(EXCERPTED RECORDS Opens)
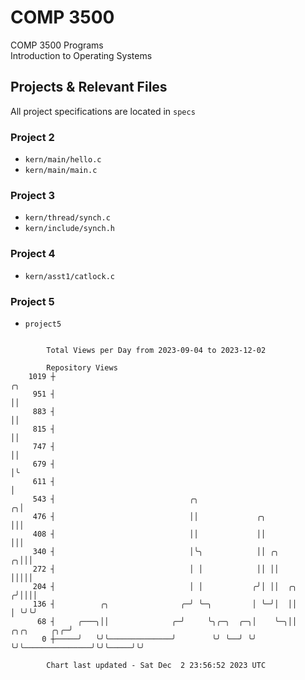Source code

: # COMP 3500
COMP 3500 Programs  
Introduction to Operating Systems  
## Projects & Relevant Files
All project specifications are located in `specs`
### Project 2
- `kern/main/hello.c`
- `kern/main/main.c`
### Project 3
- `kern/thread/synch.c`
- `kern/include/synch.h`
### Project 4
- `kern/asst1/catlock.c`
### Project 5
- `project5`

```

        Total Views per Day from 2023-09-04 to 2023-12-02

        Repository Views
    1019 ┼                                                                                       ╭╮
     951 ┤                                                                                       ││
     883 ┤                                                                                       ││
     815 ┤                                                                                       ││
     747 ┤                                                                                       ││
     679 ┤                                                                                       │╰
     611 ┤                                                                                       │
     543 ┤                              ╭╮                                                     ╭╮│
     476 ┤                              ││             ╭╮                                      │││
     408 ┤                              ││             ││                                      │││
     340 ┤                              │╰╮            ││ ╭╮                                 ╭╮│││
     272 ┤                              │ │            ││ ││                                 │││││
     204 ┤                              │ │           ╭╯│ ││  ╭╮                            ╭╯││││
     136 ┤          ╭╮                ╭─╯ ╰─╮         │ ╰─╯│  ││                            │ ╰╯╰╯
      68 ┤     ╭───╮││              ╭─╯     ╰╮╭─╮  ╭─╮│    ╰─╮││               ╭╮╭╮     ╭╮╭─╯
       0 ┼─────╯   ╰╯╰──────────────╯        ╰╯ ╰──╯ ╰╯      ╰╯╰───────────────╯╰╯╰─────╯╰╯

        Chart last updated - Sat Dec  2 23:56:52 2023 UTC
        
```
(EXCERPTED RECORDS Closes)
(EXCERPTED RECORDS Opens)
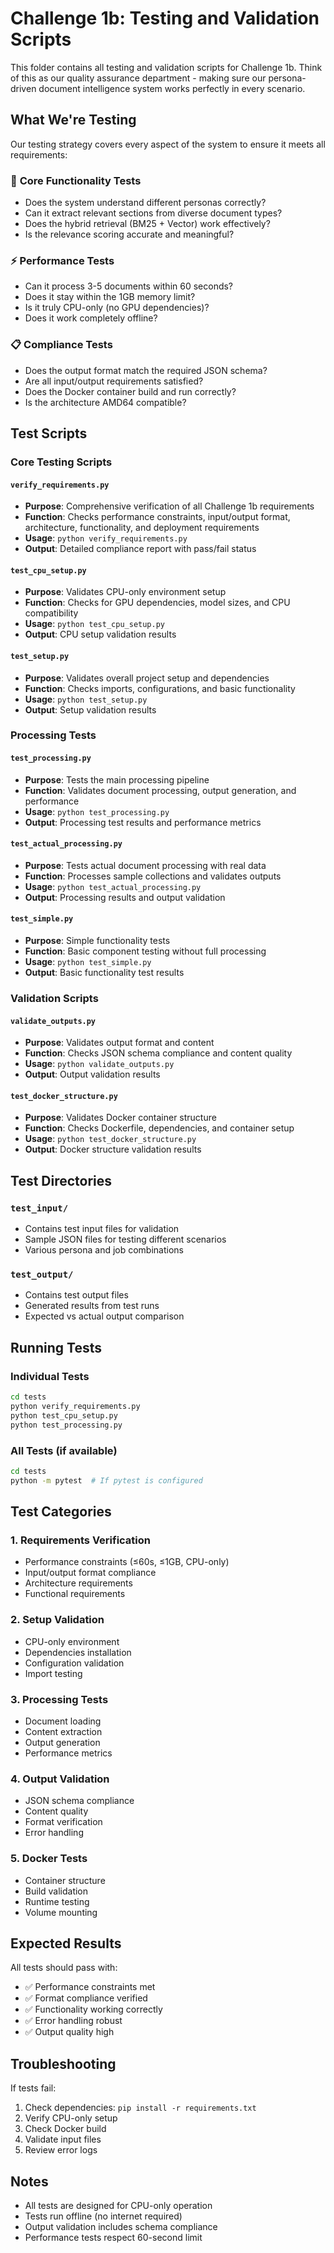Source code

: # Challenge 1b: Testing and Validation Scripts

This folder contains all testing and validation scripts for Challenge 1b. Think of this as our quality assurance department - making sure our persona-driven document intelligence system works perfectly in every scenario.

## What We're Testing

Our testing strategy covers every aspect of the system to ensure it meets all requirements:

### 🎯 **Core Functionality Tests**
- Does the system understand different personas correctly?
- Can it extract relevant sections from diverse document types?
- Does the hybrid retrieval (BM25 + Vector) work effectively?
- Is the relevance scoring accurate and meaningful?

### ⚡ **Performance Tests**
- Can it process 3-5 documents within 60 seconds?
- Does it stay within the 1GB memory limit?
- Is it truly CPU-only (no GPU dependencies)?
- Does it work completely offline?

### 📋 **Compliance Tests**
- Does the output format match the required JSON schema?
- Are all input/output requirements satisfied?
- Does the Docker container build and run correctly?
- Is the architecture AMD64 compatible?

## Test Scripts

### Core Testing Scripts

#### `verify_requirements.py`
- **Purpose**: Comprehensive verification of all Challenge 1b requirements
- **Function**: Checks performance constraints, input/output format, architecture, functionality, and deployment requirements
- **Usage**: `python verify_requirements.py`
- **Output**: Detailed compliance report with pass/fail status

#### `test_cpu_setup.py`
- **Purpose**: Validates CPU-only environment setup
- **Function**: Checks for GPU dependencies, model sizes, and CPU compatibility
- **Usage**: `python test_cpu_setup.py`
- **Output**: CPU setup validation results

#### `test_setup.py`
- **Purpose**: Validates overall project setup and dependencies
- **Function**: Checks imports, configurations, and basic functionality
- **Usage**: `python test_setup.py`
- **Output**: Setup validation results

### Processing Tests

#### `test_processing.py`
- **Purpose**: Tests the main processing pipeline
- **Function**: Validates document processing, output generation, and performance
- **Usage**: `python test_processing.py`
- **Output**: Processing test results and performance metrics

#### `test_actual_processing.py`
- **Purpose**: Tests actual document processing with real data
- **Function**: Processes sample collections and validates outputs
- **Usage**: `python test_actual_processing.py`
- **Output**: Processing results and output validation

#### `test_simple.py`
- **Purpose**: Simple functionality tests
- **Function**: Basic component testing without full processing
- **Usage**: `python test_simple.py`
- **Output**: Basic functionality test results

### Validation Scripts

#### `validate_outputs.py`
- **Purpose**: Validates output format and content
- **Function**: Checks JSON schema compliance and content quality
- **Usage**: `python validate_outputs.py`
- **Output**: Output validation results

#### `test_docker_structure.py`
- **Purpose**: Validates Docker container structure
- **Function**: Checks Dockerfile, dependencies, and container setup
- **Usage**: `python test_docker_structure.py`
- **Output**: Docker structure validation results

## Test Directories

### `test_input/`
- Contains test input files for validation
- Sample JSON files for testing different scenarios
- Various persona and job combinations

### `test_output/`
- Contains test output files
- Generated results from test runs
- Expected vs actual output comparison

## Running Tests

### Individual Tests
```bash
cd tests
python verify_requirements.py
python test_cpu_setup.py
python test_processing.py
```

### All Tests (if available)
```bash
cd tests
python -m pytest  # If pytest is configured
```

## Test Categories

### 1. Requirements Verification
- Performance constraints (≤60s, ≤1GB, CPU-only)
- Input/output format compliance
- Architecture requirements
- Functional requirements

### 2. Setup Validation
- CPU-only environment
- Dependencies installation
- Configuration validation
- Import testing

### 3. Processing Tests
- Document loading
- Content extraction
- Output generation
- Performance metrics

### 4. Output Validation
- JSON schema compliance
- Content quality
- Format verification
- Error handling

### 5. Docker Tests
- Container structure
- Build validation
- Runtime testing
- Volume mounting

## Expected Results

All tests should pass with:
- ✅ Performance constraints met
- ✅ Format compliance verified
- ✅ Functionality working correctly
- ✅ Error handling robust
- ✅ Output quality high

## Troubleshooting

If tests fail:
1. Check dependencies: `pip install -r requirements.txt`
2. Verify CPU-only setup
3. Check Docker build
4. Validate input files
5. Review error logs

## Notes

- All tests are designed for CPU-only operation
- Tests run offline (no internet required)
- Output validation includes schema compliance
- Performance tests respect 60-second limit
(EXCERPTED RECORDS Closes)
(EXCERPTED RECORDS Opens)
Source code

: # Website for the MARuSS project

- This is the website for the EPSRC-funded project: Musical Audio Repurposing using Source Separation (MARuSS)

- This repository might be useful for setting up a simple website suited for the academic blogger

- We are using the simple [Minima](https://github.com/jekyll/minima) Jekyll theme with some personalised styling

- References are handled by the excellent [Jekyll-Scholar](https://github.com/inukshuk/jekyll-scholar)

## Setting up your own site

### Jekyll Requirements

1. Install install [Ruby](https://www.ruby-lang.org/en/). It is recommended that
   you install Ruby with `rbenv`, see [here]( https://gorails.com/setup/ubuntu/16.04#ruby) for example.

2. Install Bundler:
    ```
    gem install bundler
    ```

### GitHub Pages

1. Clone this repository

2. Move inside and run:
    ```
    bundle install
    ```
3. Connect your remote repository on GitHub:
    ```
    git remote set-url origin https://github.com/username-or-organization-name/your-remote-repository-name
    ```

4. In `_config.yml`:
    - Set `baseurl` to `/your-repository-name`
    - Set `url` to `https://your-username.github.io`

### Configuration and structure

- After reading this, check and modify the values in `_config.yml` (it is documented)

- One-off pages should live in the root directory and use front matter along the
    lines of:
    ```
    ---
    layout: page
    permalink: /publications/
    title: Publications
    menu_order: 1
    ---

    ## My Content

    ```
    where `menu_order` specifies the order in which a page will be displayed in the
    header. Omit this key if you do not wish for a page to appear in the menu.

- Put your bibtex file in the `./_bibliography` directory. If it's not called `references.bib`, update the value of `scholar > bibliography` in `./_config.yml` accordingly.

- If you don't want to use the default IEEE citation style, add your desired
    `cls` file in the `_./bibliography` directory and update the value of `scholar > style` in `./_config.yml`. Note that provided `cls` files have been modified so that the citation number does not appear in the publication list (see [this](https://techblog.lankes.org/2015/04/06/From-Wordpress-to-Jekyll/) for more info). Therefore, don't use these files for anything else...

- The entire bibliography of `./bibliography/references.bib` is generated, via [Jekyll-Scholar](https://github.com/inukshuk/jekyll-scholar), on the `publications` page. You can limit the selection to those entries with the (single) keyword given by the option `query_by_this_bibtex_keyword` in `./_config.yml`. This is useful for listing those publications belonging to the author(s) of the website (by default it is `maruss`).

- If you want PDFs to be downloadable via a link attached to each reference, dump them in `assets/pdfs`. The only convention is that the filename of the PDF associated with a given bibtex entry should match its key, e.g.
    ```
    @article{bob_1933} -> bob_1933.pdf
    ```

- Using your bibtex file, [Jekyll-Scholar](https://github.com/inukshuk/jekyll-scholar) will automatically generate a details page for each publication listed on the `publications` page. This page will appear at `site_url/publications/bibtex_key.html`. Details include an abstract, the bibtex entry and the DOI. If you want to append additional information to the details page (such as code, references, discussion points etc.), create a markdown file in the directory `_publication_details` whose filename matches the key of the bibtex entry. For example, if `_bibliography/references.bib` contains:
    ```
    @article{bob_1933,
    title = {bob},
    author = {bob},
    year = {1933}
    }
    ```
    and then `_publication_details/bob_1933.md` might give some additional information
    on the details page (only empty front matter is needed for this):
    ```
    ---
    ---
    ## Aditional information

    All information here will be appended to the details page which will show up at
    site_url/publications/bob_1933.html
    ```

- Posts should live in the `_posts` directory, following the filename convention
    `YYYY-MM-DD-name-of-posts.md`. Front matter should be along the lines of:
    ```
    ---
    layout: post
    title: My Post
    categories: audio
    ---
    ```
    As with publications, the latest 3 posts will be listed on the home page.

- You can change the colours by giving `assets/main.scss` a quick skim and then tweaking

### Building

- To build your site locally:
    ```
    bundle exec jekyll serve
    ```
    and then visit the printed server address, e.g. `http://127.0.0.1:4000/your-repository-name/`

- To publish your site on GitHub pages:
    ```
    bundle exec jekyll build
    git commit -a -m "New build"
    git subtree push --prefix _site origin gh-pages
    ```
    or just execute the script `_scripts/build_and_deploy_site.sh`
(EXCERPTED RECORDS Closes)
WHAT THE EXERCISE ASKS |
Look above for the line with "- This repository" and the line with "- References are", and reproduce exactly those two lines plus every line between, nothing more.

EXERCISE OUTPUT |
- This repository might be useful for setting up a simple website suited for the academic blogger

- We are using the simple [Minima](https://github.com/jekyll/minima) Jekyll theme with some personalised styling

- References are handled by the excellent [Jekyll-Scholar](https://github.com/inukshuk/jekyll-scholar)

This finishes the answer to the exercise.